The 2012 Scouting Combine is in the rear-view mirror, which means scouts can retreat to the film room to finalize draft boards, the Under Armor spandex can be covered up by team t-shirts and shorts and fantasy owners can start projecting where skill position players might end up—both in the NFL and in the fantasy rankings.
If you didn’t have the opportunity to watch the NFL Network’s exhaustive coverage of the Underwear Olympics, or even if you did but were too mesmerized by Dontari Poe’s 4.87 or Rich Eisen’s 6.03 to take cognizant notes, here’s a rundown of what the Combine could mean for those players fantasy owners are keeping a close eye on.
To the surprise of few, big guns Andrew Luck and Robert Griffin III didn’t throw in Indy, their decision made easier as word leaked out that Cam Newton’s poor showing last year was due at least in part due to the WRs not being on the same page as the QBs. However, both found other ways to impress—especially in team interviews, where both flashed off-the-charts intangibles.

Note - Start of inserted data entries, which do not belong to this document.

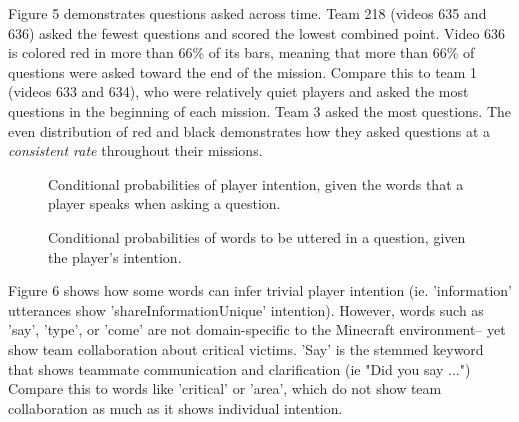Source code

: Figure 5 demonstrates questions asked across time. Team 218 (videos 635 and 636) asked the fewest questions and scored the lowest combined point. Video 636 is colored red in more than 66\% of its bars, meaning that more than 66\% of questions were asked toward the end of the mission. Compare this to team 1 (videos 633 and 634), who were relatively quiet players and asked the most questions in the beginning of each mission. Team 3 asked the most questions. The even distribution of red and black demonstrates how they asked questions at a \emph{consistent rate} throughout their missions.


\clearpage

\begin{figure}[h!]
    \centering
    \caption{Conditional probabilities of player intention, given the words that a player speaks when asking a question.}
    \end{figure}
    
\begin{figure}[h!]
    \centering
    \caption{Conditional probabilities of words to be uttered in a question, given the player's intention.}
    \end{figure}
    Figure 6 shows how some words can infer trivial player intention (ie. 'information' utterances show 'shareInformationUnique' intention). However, words such as 'say', 'type', or 'come' are not domain-specific to the Minecraft environment-- yet show team collaboration about critical victims. 'Say' is the stemmed keyword that shows teammate communication and clarification (ie "Did you say ...") Compare this to words like 'critical' or 'area', which do not show team collaboration as much as it shows individual intention.  
    
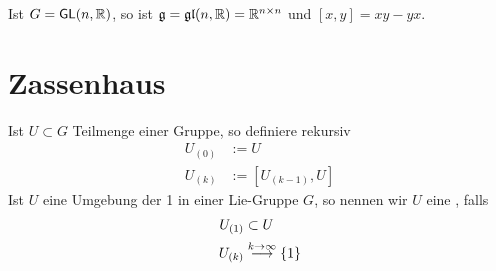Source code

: \documentclass{book}
\newcommand{\g}{\mathfrak{g}}
\newcommand{\GL}{\textsf{GL}(n,\R)}
\newcommand{\glf}{\mathfrak{gl}(n,\R)}
\begin{document}
\Bem{}
Ist $G = \GL$, so ist $\g = \glf = \R^{n\times n}$ und $[x,y] = xy -yx$. 



\section{Zassenhaus}
\Def{}
Ist $U \subset G$ Teilmenge einer Gruppe, so definiere rekursiv
\begin{align*}
U_{(0)} &:= U\\
U_{(k)} &:= [U_{(k-1)}, U]
\end{align*}
Ist $U$ eine Umgebung der 1 in einer Lie-Gruppe $G$, so nennen wir $U$ eine , falls
\begin{align*}
U_{(1)} &\subset U\\
U_{(k)} &\overset{k \overset{{}}{\rightarrow} \infty}{\longrightarrow} \{1\}
\end{align*}
\end{document}

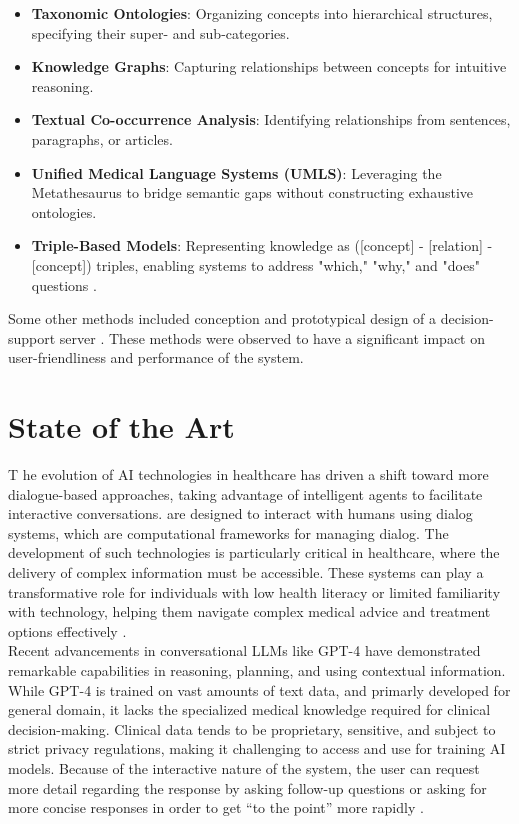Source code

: \begin{itemize}
    \item \textcolor{TUMRed}{\textbf{Taxonomic Ontologies}}: Organizing concepts into hierarchical structures, specifying their super- and sub-categories.
    \item \textcolor{TUMRed}{\textbf{Knowledge Graphs}}: Capturing relationships between concepts for intuitive reasoning.
    \item \textcolor{TUMRed}{\textbf{Textual Co-occurrence Analysis}}: Identifying relationships from sentences, paragraphs, or articles.
    \item \textcolor{TUMRed}{\textbf{Unified Medical Language Systems (UMLS)}}: Leveraging the Metathesaurus to bridge semantic gaps without constructing exhaustive ontologies.
    \item \textcolor{TUMRed}{\textbf{Triple-Based Models}}: Representing knowledge as ([concept] - [relation] - [concept]) triples, enabling systems to address "which," "why," and "does" questions \cite{demner2009can}.
\end{itemize}
\noindent Some other methods included conception and prototypical design of a decision-support server \cite{eich1999internet}. These methods were observed to have a significant impact on user-friendliness and performance of the system.
\section{State of the Art}
\lettrine{T}{ }he evolution of AI technologies in healthcare has driven a shift toward more dialogue-based approaches, taking advantage of intelligent agents to facilitate interactive conversations. are designed to interact with humans using dialog systems, which are computational frameworks for managing dialog. The development of such technologies is particularly critical in healthcare, where the delivery of complex information must be accessible. These systems can play a transformative role for individuals with low health literacy or limited familiarity with technology, helping them navigate complex medical advice and treatment options effectively \cite{cohen2022intelligent}.\\[\baselineskip]

\noindent Recent advancements in conversational LLMs like GPT-4 have demonstrated remarkable capabilities in reasoning, planning, and using contextual information. While GPT-4 is trained on vast amounts of text data, and primarly developed for general domain, it lacks the specialized medical knowledge required for clinical decision-making. Clinical data tends to be proprietary, sensitive, and subject to strict privacy regulations, making it challenging to access and use for training AI models. Because of the interactive nature of the system, the user can request more detail regarding the response by asking follow-up questions or asking for more concise responses in order to get “to the point” more rapidly \cite{lee2023benefits}.\\[\baselineskip]



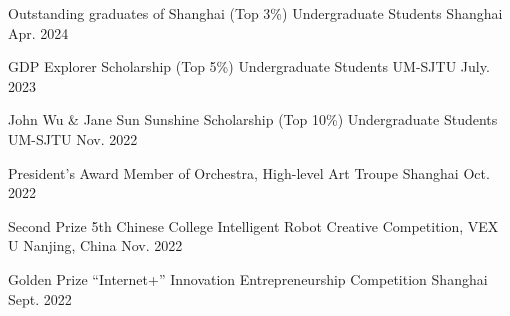 

\begin{cvhonors}  %
  \cvhonor
    {Outstanding graduates of Shanghai (Top 3\%)} %
    {Undergraduate Students} %
    {Shanghai} %
    {Apr. 2024} %

  \cvhonor
    {GDP Explorer Scholarship (Top 5\%)} %
    {Undergraduate Students} %
    {UM-SJTU} %
    {July. 2023} %

  \cvhonor
    {John Wu \& Jane Sun Sunshine Scholarship (Top 10\%)} %
    {Undergraduate Students} %
    {UM-SJTU} %
    {Nov. 2022} %

  \cvhonor
  {President's Award} %
  {Member of Orchestra, High-level Art Troupe} %
  {Shanghai} %
  {Oct. 2022} %

    \cvhonor
    {Second Prize} %
    {5th Chinese College Intelligent Robot Creative Competition, VEX U} %
    {Nanjing, China} %
    {Nov. 2022} %

  \cvhonor
  {Golden Prize} %
  {“Internet+” Innovation Entrepreneurship Competition} %
  {Shanghai} %
  {Sept. 2022} %






\end{cvhonors}
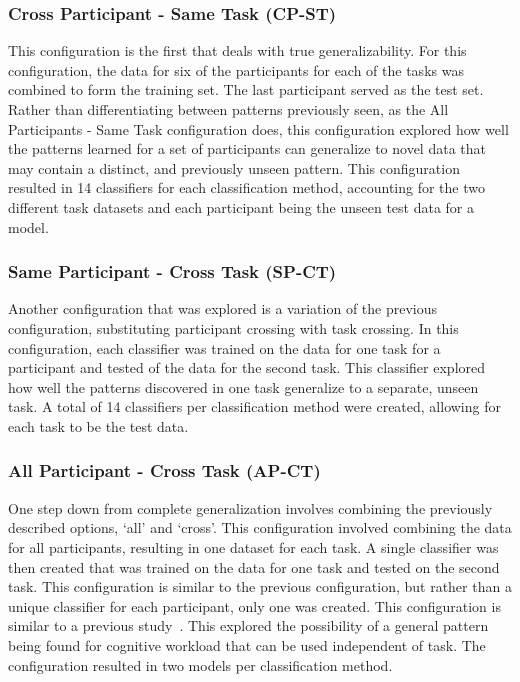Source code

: \documentclass[11pt]{article}
\begin{document}
		\subsubsection{Cross Participant - Same Task (CP-ST)}
		This configuration is the first that deals with true generalizability. For this configuration, the data for six of the participants for each of the tasks was combined to form the training set. The last participant served as the test set. Rather than differentiating between patterns previously seen, as the All Participants - Same Task configuration does, this configuration explored how well the patterns learned for a set of participants can generalize to novel data that may contain a distinct, and previously unseen pattern. This configuration resulted in 14 classifiers for each classification method, accounting for the two different task datasets and each participant being the unseen test data for a model.
		
		\subsubsection{Same Participant - Cross Task (SP-CT)}
		Another configuration that was explored is a variation of the previous configuration, substituting participant crossing with task crossing. In this configuration, each classifier was trained on the data for one task for a participant and tested of the data for the second task. This classifier explored how well the patterns discovered in one task generalize to a separate, unseen task. A total of 14 classifiers per classification method were created, allowing for each task to be the test data.
		
		\subsubsection{All Participant - Cross Task (AP-CT)}
		One step down from complete generalization involves combining the previously described options, `all' and `cross'. This configuration involved combining the data for all participants, resulting in one dataset for each task. A single classifier was then created that was trained on the data for one task and tested on the second task. This configuration is similar to the previous configuration, but rather than a unique classifier for each participant, only one was created. This configuration is similar to a previous study~\cite{Ke}. This explored the possibility of a general pattern being found for cognitive workload that can be used independent of task. The configuration resulted in two models per classification method.
		
\end{document}
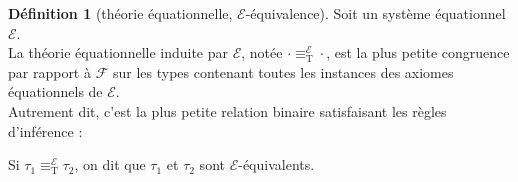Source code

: \documentclass[a4paper]{report}
\theoremstyle{definition}
\newtheorem{definition}[theoreme]{Définition}
\newcommand{\interval}[2]{[\![#1\,;#2]\!]}
\newcommand{\F}{\mathscr{F}}
\newcommand{\E}{\mathscr{E}}
\newcommand{\T}{\mathrm{T}}
\begin{document}
\begin{definition}[théorie équationnelle, $\E$-équivalence]
  Soit un système équationnel $\E$. \\
  La théorie équationnelle induite par $\E$, notée $\cdot \equiv_\T^\E \cdot$, est la plus petite congruence par rapport à $\F$ sur les types contenant toutes les instances des axiomes équationnels de $\E$. \\
  Autrement dit, c'est la plus petite relation binaire satisfaisant les règles d'inférence :
  Si $\tau_1 \equiv_\T^\E \tau_2$, on dit que $\tau_1$ et $\tau_2$ sont $\E$-équivalents.
\end{definition}
\end{document}
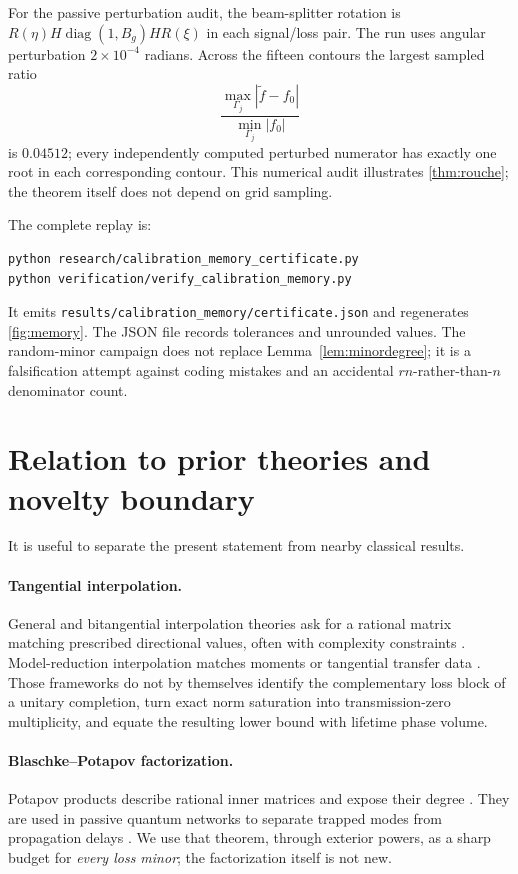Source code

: \documentclass[11pt]{article}
\theoremstyle{definition}
\theoremstyle{remark}
\newcommand{\diag}{\operatorname{diag}}
\begin{document}
For the passive perturbation audit, the beam-splitter rotation is
$R(\eta)H\diag(1,B_g)HR(\xi)$ in each signal/loss pair.  The run uses angular
perturbation $2\times10^{-4}$ radians.  Across the fifteen contours the
largest sampled ratio
\begin{equation}\label{eq:rouchenumeric}
 \frac{\max_{\Gamma_j}|\widetilde f-f_0|}
 {\min_{\Gamma_j}|f_0|}
\end{equation}
is $0.04512$; every independently computed perturbed numerator has exactly
one root in each corresponding contour.  This numerical audit illustrates
\cref{thm:rouche}; the theorem itself does not depend on grid sampling.

The complete replay is:
\begin{verbatim}
python research/calibration_memory_certificate.py
python verification/verify_calibration_memory.py
\end{verbatim}
It emits
\texttt{results/calibration\_memory/certificate.json} and regenerates
\cref{fig:memory}.  The JSON file records tolerances and unrounded values.
The random-minor campaign does not replace Lemma~\ref{lem:minordegree}; it is
a falsification attempt against coding mistakes and an accidental
$rn$-rather-than-$n$ denominator count.

\section{Relation to prior theories and novelty boundary}

It is useful to separate the present statement from nearby classical results.

\paragraph{Tangential interpolation.}
General and bitangential interpolation theories ask for a rational matrix
matching prescribed directional values, often with complexity constraints
\cite{BallKang1990,BallBolotnikov2017}.  Model-reduction interpolation matches
moments or tangential transfer data \cite{GallivanEtAl2004}.  Those frameworks
do not by themselves identify the complementary loss block of a unitary
completion, turn exact norm saturation into transmission-zero multiplicity,
and equate the resulting lower bound with lifetime phase volume.

\paragraph{Blaschke--Potapov factorization.}
Potapov products describe rational inner matrices and expose their degree
\cite{Potapov1955,AlpayJorgensenLewkowicz2016}.  They are used in passive
quantum networks to separate trapped modes from propagation delays
\cite{TabakMabuchi2016}.  We use that theorem, through exterior powers, as a
sharp budget for \emph{every loss minor}; the factorization itself is not new.
\end{document}
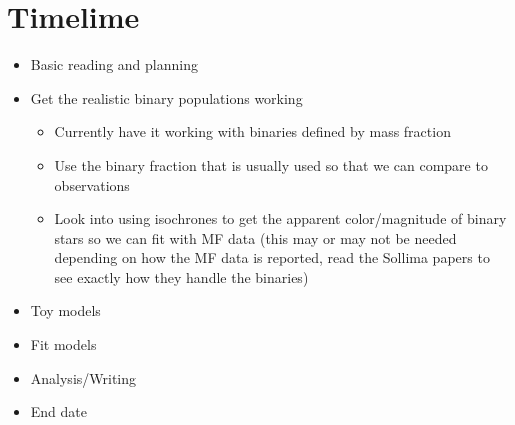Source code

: \documentclass[12pt,letterpaper]{article}
\begin{document}
\section{Timelime}
\begin{itemize}
\item Basic reading and planning \checkmark
	\item Get the realistic binary populations working
	      \begin{itemize}
		      \item Currently have it working with binaries defined by mass fraction
		      \item Use the binary fraction that is usually used so that we can compare to observations
		      \item Look into using isochrones to get the apparent color/magnitude of binary
stars so we can fit with MF data (this may or may not be needed
depending on how the MF data is reported, read the Sollima papers to see
exactly how they handle the binaries)
	      \end{itemize}
	\item Toy models
	\item Fit models
	\item Analysis/Writing
	\item End date
\end{itemize}
\end{document}
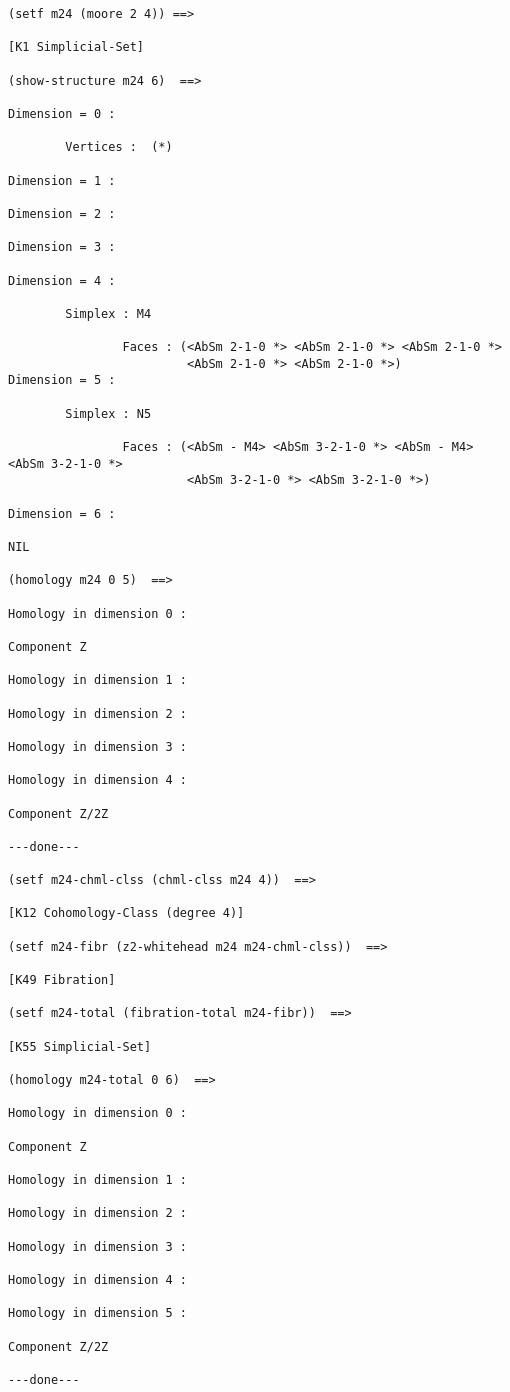 {\footnotesize\begin{verbatim}
(setf m24 (moore 2 4)) ==>

[K1 Simplicial-Set]

(show-structure m24 6)  ==>

Dimension = 0 :

        Vertices :  (*)

Dimension = 1 :

Dimension = 2 :

Dimension = 3 :

Dimension = 4 :

        Simplex : M4

                Faces : (<AbSm 2-1-0 *> <AbSm 2-1-0 *> <AbSm 2-1-0 *>
                         <AbSm 2-1-0 *> <AbSm 2-1-0 *>)
Dimension = 5 :

        Simplex : N5

                Faces : (<AbSm - M4> <AbSm 3-2-1-0 *> <AbSm - M4> <AbSm 3-2-1-0 *>
                         <AbSm 3-2-1-0 *> <AbSm 3-2-1-0 *>)

Dimension = 6 :

NIL

(homology m24 0 5)  ==>

Homology in dimension 0 :

Component Z

Homology in dimension 1 :

Homology in dimension 2 :

Homology in dimension 3 :

Homology in dimension 4 :

Component Z/2Z

---done---

(setf m24-chml-clss (chml-clss m24 4))  ==>

[K12 Cohomology-Class (degree 4)]

(setf m24-fibr (z2-whitehead m24 m24-chml-clss))  ==>

[K49 Fibration]

(setf m24-total (fibration-total m24-fibr))  ==>

[K55 Simplicial-Set]

(homology m24-total 0 6)  ==>

Homology in dimension 0 :

Component Z

Homology in dimension 1 :

Homology in dimension 2 :

Homology in dimension 3 :

Homology in dimension 4 :

Homology in dimension 5 :

Component Z/2Z

---done---
\end{verbatim}}

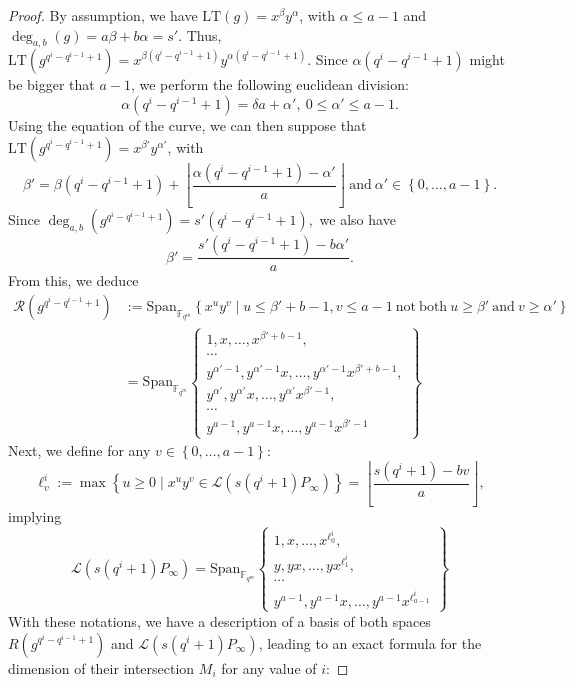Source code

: \documentclass[a4paper]{article}
\theoremstyle{definition}
\theoremstyle{remark}
\newcommand{\calL}{\mathcal{L}}
\newcommand{\calR}{\mathcal{R}}
\newcommand{\fqm}{\mathbb{F}_{q^m}}
\newcommand{\set}[1]{\left\{#1\right\}}
\newcommand{\degab}[1]{\deg_{a,b}\left(#1\right)}
\begin{document}
\begin{proof}


By assumption, we have $\mathrm{LT}(g)=x^{\beta}y^{\alpha}$, with $\alpha \leq a-1$ and $\degab{g}=a\beta +b\alpha=s'$. 
Thus, $\mathrm{LT}(g^{q^i-q^{i-1}+1})=x^{\beta (q^i-q^{i-1}+1)}y^{\alpha (q^i-q^{i-1}+1)}$. Since $\alpha (q^i-q^{i-1}+1)$ might be bigger that $a-1$, we perform the following euclidean division:
$$\alpha (q^i-q^{i-1}+1) = \delta a + \alpha', \ 0 \leq \alpha' \leq a-1.$$
Using the equation of the curve, we can then suppose that $\mathrm{LT}(g^{q^i-q^{i-1}+1})=x^{\beta'}y^{\alpha '}$, with 
$$\beta' = \beta (q^i-q^{i-1}+1) + \left\lfloor \frac{\alpha (q^i-q^{i-1}+1)-\alpha'}{a} \right\rfloor \ \mathrm{and} \ \alpha' \in \set{0,\dots,a-1}.$$
Since $\degab{g^{q^i-q^{i-1}+1}} = s'(q^i-q^{i-1}+1),$ we also have 
\begin{equation} \label{eq:value_beta_prime}
\beta' = \dfrac{s'(q^i-q^{i-1}+1)-b\alpha'}{a}.
\end{equation}
From this, we deduce
\begin{align*}
\calR\left(g^{q^i-q^{i-1}+1}\right) &:= \mathrm{Span}_{\fqm} \left\{x^uy^v \mid u \leq \beta'+b-1 , v \leq a-1 \ \mathrm{not \ both} \ u \geq \beta' \ \mathrm{and} \ v \geq \alpha'\right\} \\
&= \mathrm{Span}_{\fqm}    \left\{ \begin{array}{c}
         1,x,\dots,x^{\beta' +b-1},   \\
         \cdots \\
         y^{\alpha' -1},y^{\alpha' -1}x,\dots,y^{\alpha' -1}x^{\beta' +b-1}, \\
          y^{\alpha'},y^{\alpha'}x,\dots,y^{\alpha'}x^{\beta'-1}, \\
         \cdots \\
         y^{a-1},y^{a-1}x,\dots,y^{a-1}x^{\beta'-1}
    \end{array}
    \right\}
\end{align*}
Next, we define for any $v \in \set{0,\dots,a-1}$:
$$\ell^i_v := \max \set{u \geq 0 \mid x^uy^v \in \calL(s(q^i+1)P_\infty)} = \left\lfloor \dfrac{s(q^i+1)-bv}{a}\right\rfloor,$$
implying
\begin{equation*}
\calL(s(q^i+1)P_\infty) = \mathrm{Span}_{\fqm}    \left\{ \begin{array}{c}
         1,x,\dots,x^{\ell^i_0},   \\
         y,yx,\dots,yx^{\ell^i_1}, \\
         \cdots \\
         y^{a-1},y^{a-1}x,\dots,y^{a-1}x^{\ell^i_{a-1}}
    \end{array}
    \right\}
\end{equation*}
With these notations, we have a description of a basis of both spaces $R(g^{q^i-q^{i-1}+1})$ and $\calL(s(q^i+1)P_\infty)$, leading to an exact formula for the dimension of their intersection $M_i$ for any value of $i$:



\end{proof}
\end{document}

On the field, Griffin blazed a 4.38 40 with a 39-inch vertical jump and 10-foot broad jump; perhaps more importantly, he measured in at 6-2 to help allay concerns he might be too small to withstand the physical punishment a running quarterback absorbs. Though he’s not quite as fast as Michael Vick and not nearly as big as Newton, Griffin nonetheless possesses a rare athleticism for the position. And he’s demonstrated more accuracy than either, making him a unique player at what is fast becoming the most critical fantasy position.
Luck, meanwhile, ran an impressive 4.59 (third among QBs) and added 36-inch vertical and 10-foot-4 broad jumps, suggesting he’ll bring much more athleticism to the Colts’ quarterback position than they’re used to seeing with Peyton Manning. With the size and mobility to be Ben Roethlisberger in the pocket and the arm and vision to be another Manning, Luck should make an immediate fantasy impact as well.
Ryan Tannehill and Brock Osweiler also opted not to throw due to foot injuries, leaving the door open for other QBs to move up the draft board. Kirk Cousins took advantage, standing out in passing drills to give his stock a boost in much the same manner Andy Dalton and Christian Ponder saw theirs climb last year through the Senior Bowl and Combine and into the second and first rounds, respectively. While Tannehill and veteran rookie Brandon Weeden are the most likely consolation prizes to those QB-needy teams who miss out on Luck and Griffin or Matt Flynn and Manning in free agency, Cousins pushed his way into the conversation as well.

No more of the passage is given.